Publié le par La fée Paradis

Vous n'etes pas sans ignorer que la Gendarmerie Nationale a effectué une fouille générale à l'entrée du collège d'Arthez-de-Béarn ( link) en début de semaine à l'insue du Maire et du Principal de l'établissement ... Eh bien il était temps !

Voici d'ailleurs quelques photos illustant le climat d'insécurité propre aux plaques tournantes du trafic international de drogue !

Je n'ai osé me rendre là-bas qu'une seule fois, avant une réunion publique que j'animais dans le coin (le gilet pare-balles faisait d'ailleurs partie de ma panoplie tout comme le stage de self-défense effectué qelques jours auparavant, on n'est jamais trop prudent).

Figurez vous que lors de ce passage éclair, une horde de papis armés jusqu'aux dents m'a signifié que le Petit Casino venait de fermer et que je ne trouverai pas de bouteille d'eau à des kilomètres à la ronde ! Seule la soif avait pu me pousser, peu avant 20h, à oser aller faire un demi-tour dans une rue étroite et mal éclairée, entre le Crédit Agricole et le fameux Petit Casino pour ne pas emprunter un sens interdit ! Et c'est avec courage que j'ai bravé cette épreuve, pour retrouver plus vite la RD 946!

Comme l'a si bien dit Didier Porte aujourd'hui sur France Inter, Arthez-de-Béarn est le Medellin du Sud-Ouest et l'omerta a enfin été brisée.
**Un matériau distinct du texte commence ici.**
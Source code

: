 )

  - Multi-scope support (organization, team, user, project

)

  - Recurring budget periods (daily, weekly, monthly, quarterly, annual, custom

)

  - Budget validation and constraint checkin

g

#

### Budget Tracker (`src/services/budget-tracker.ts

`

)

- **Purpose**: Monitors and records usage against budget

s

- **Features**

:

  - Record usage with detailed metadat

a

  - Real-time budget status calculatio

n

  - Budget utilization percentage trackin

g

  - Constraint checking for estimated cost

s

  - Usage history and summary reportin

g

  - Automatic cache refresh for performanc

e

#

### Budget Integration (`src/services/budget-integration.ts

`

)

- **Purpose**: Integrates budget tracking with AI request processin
Les béarnais envisagent désormais des jours meilleurs, loin de la chappe de plomb qu faisait de nous tous des coupables de non assistance à personne en danger!
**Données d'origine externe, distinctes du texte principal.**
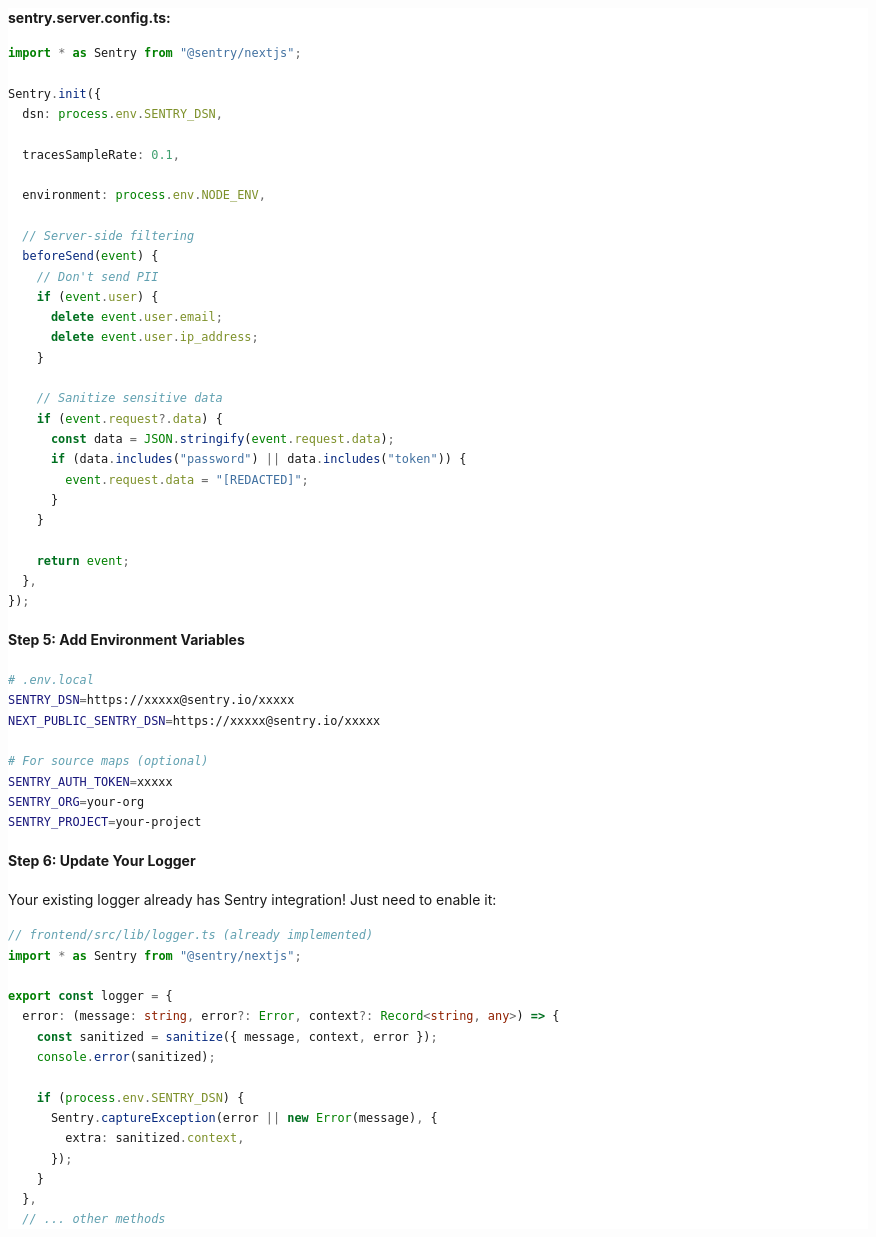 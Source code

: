 **sentry.server.config.ts:**

```typescript
import * as Sentry from "@sentry/nextjs";

Sentry.init({
  dsn: process.env.SENTRY_DSN,

  tracesSampleRate: 0.1,

  environment: process.env.NODE_ENV,

  // Server-side filtering
  beforeSend(event) {
    // Don't send PII
    if (event.user) {
      delete event.user.email;
      delete event.user.ip_address;
    }

    // Sanitize sensitive data
    if (event.request?.data) {
      const data = JSON.stringify(event.request.data);
      if (data.includes("password") || data.includes("token")) {
        event.request.data = "[REDACTED]";
      }
    }

    return event;
  },
});
```

#### Step 5: Add Environment Variables

```bash
# .env.local
SENTRY_DSN=https://xxxxx@sentry.io/xxxxx
NEXT_PUBLIC_SENTRY_DSN=https://xxxxx@sentry.io/xxxxx

# For source maps (optional)
SENTRY_AUTH_TOKEN=xxxxx
SENTRY_ORG=your-org
SENTRY_PROJECT=your-project
```

#### Step 6: Update Your Logger

Your existing logger already has Sentry integration! Just need to enable it:

```typescript
// frontend/src/lib/logger.ts (already implemented)
import * as Sentry from "@sentry/nextjs";

export const logger = {
  error: (message: string, error?: Error, context?: Record<string, any>) => {
    const sanitized = sanitize({ message, context, error });
    console.error(sanitized);

    if (process.env.SENTRY_DSN) {
      Sentry.captureException(error || new Error(message), {
        extra: sanitized.context,
      });
    }
  },
  // ... other methods
```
Cette bourgade va enfin retrouver une paix bien méritée et les habitants du canton pourront ainsi dormir sur leurs deux oreilles !

Il me semble désormais indispensable d'effectuer le même type d'opérations à Arudy ou à Thèze car la guerre des gangs fait toujours rage là-bas! Tant que vous y ètes, Monsieur le Président, je me méfie des petits commerçants de Garlin que je soupçonne de faire partie de la mouvance anarcho-autonome, prompte à déverser des produits issus de l'agriculture biologique et du slow food dans nos assiettes!

Les honnêtes travailleurs béarnais réclament que justice soit faite dans nos chefs-lieux et nos villages! Il reste encore des Postes, des Perceptions, des EPAHD et des écoles, autant de foyers d'insécurité, On n'en peut plus!